How to store billions of rows of time-series data?

Question

I'm trying to build a system to store price data. According to my calculations, I'm going to be inserting about 20 million rows every day. This will quickly add up to billions of rows.The queries will be very ad-hoc, mostly things like histograms, and grouping by certain attributes. It's also possible that some of the products will rarely/never be queried, not sure if it makes a difference. Read performance is still more important.Is something like TimescaleDB a good choice?I would also like to not spend a fortune on this (couple hundred a month at maximum). So is this even possible with the cost constraint?

valyala · Accepted Answer

Take a look at VictoriaMetrics. It supports OHLC function (rollup_candlestick) via MetticsQL [1], which is backwards compatible with PromQL - query language used in Prometheus. PromQL is optimized for typical queries over time series data [2].
VictoriaMetrics works out of the box without the need to set up third-party systems or wroting complex configs. It is also very fast for both data ingestion and querying [3], [4].
[1] https://github.com/VictoriaMetrics/VictoriaMetrics/wiki/Metr...
[2] https://medium.com/@valyala/promql-tutorial-for-beginners-9a...
[3] https://medium.com/@valyala/measuring-vertical-scalability-f...
[4] https://medium.com/@valyala/billy-how-victoriametrics-deals-...

nknealk · Answer

We use kinesis firehose and Athena as a SQL API for customer interactions analytics on our digital properties (among other things). Data sizes are upwards of 10M rows per day. Athena will blow through months of data pretty quickly at very reasonable cost.
Some gochas: AWS lock in. Especially since S3 is your storage back end. Kinesis firehose writes files by insert date and you may need ETLs to partition by some other time dimension inherent to the data. This gets tricky if stuff comes in really late and you may have to decide to drop records older than N days to make such an ETL work at reasonable cost.
Some pros: easy to POC. Pure variable cost architecture. Serverless (also a downside because if any of the services go down so do you) with little administrative work. It can get expensive if you don’t think through partitioning for analytics, but Kinesis firehose can be configured to write parquet to S3 natively allowing you to use existing spark/hive/whatever if your org has that as your SQL layer.
Edit: come to think of it, there is another division in my company using bigquery with whatever google’s streaming ingestion product is.
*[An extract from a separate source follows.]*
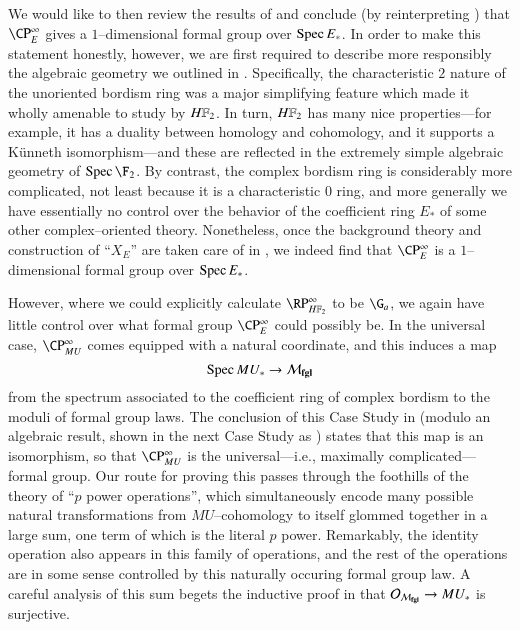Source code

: We would like to then review the results of  and conclude (by reinterpreting ) that $\CP^\infty_E$ gives a $1$--dimensional formal group over $\operatorname{Spec} E_*$.  In order to make this statement honestly, however, we are first required to describe more responsibly the algebraic geometry we outlined in .  Specifically, the characteristic $2$ nature of the unoriented bordism ring was a major simplifying feature which made it wholly amenable to study by $\HFtwo$.  In turn, $\HFtwo$ has many nice properties---for example, it has a duality between homology and cohomology, and it supports a K\"unneth isomorphism---and these are reflected in the extremely simple algebraic geometry of $\Spec \F_2$.  By contrast, the complex bordism ring is considerably more complicated, not least because it is a characteristic $0$ ring, and more generally we have essentially no control over the behavior of the coefficient ring $E_*$ of some other complex--oriented theory.  Nonetheless, once the background theory and construction of ``$X_E$'' are taken care of in , we indeed find that $\CP^\infty_E$ is a $1$--dimensional formal group over $\operatorname{Spec} E_*$.

However, where we could explicitly calculate $\RP^\infty_{\HFtwo}$ to be $\G_a$, we again have little control over what formal group $\CP^\infty_E$ could possibly be.  In the universal case, $\CP^\infty_{MU}$ comes equipped with a natural coordinate, and this induces a map \[\operatorname{Spec} MU_* \to \mathcal{M}_{\mathbf{fgl}}\] from the spectrum associated to the coefficient ring of complex bordism to the moduli of formal group laws.  The conclusion of this Case Study in  (modulo an algebraic result, shown in the next Case Study as ) states that this map is an isomorphism, so that $\CP^\infty_{MU}$ is the universal---i.e., maximally complicated---formal group.  Our route for proving this passes through the foothills of the theory of ``$p${\th} power operations'', which simultaneously encode many possible natural transformations from $MU$--cohomology to itself glommed together in a large sum, one term of which is the literal $p${\th} power.  Remarkably, the identity operation also appears in this family of operations, and the rest of the operations are in some sense controlled by this naturally occuring formal group law.  A careful analysis of this sum begets the inductive proof in  that $\mathcal{O}_{\mathcal{M}_{\mathbf{fgl}}} \to MU_*$ is surjective.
They’re achieving similar results at similar cost. I haven’t personally done development in GCP though so I couldn’t comment

gwittel · Answer

A timeseries db may work fine. 20 million per day isn’t bad, unless you expect huge spikes in a short duration.
What do your rows look like? What time ranges do you expect to query? Does your data arrive in a stream or large batches? This will help determine a rough IO and storage range needed (or at least worst case).
At this scale and going for low cost you have some trade offs that could help reduce costs and improve performance. I would try to keep it simple and test something like timescale with dummy data first. Chunks of Parquet or ORC data and Presto/Athena may also work depending on your workload.
That aside, other things may help make it even easier for you. Can you reduce the problem any (e.g. reduce number of rows you need)?
For example:
What is the minimum time period granularity you need for a single datapoint? Lower res = fewer rows.
Can you aggregate upon ingest?
For distributions can you use approximations (eg t-digest) or do you need exact values?

seektable · Answer

Yandex ClickHouse one more free/open source solution that can be considered for this purpose. Setup/maintenance may be a bit tricky - but you'll be surprised how fast CH executes your ad-hoc queries (SQL!) over billions of rows.

mfreed · Answer

(Timescale person here.)Many of our users store many billions of rows + 10s of millions per day. Native compression will give you significant storage savings, and very flexible options for indexing to support various queries. And if you have some things which are commonly queried, easy to build automated continuous rollups (e.g., to continuous rollup to OHLCV candlesticks).Can deploy either self-managed or Timescale Cloud (timescale.com/cloud), where you can find deployments within $100s per month.Cheers!

GauntletWizard · Answer

Yes, it sounds like what you want is a timeseries DB. Prometheus can handle tens of millions of rows and billions of datapoints with ease, and it's query language is designed for that kind of grouping via set arithmetic.

icsa · Answer

Try the 32-bit evaluation version of kdb+ (https://kx.com/). Twenty million rows of data per day is easy with kdb+ - even on a laptop.

sman393 · Answer

Depending on what your reporting needs are I would definitely recommend TimescaleDB. I love Prometheus for storing server resource metrics or basic app metrics (counts/timers). For more business-facing data, having the query functionality and visualization tooling of Postgres is a major win. I am working on a similar use-case to you, we considered Cassandra, Timescale, and Clickhouse. With our insert rates and reporting needs, We decided to start working with TimescaleDB.

runT1ME · Answer

My current gig is using Scylla for storing time series data, we're partitioning by day and anywhere from 5-15 million rows per day.We've mostly been using Apache Beam/Cloud Dataflow for working wtih the data en mass for occasional reports, and we're planning on trying Presto soon as well. I'm interested in what solution you come up with, happy to chat more about this kind of thing on twitter or email.

jll29 · Answer

Google BigQuery is your friend.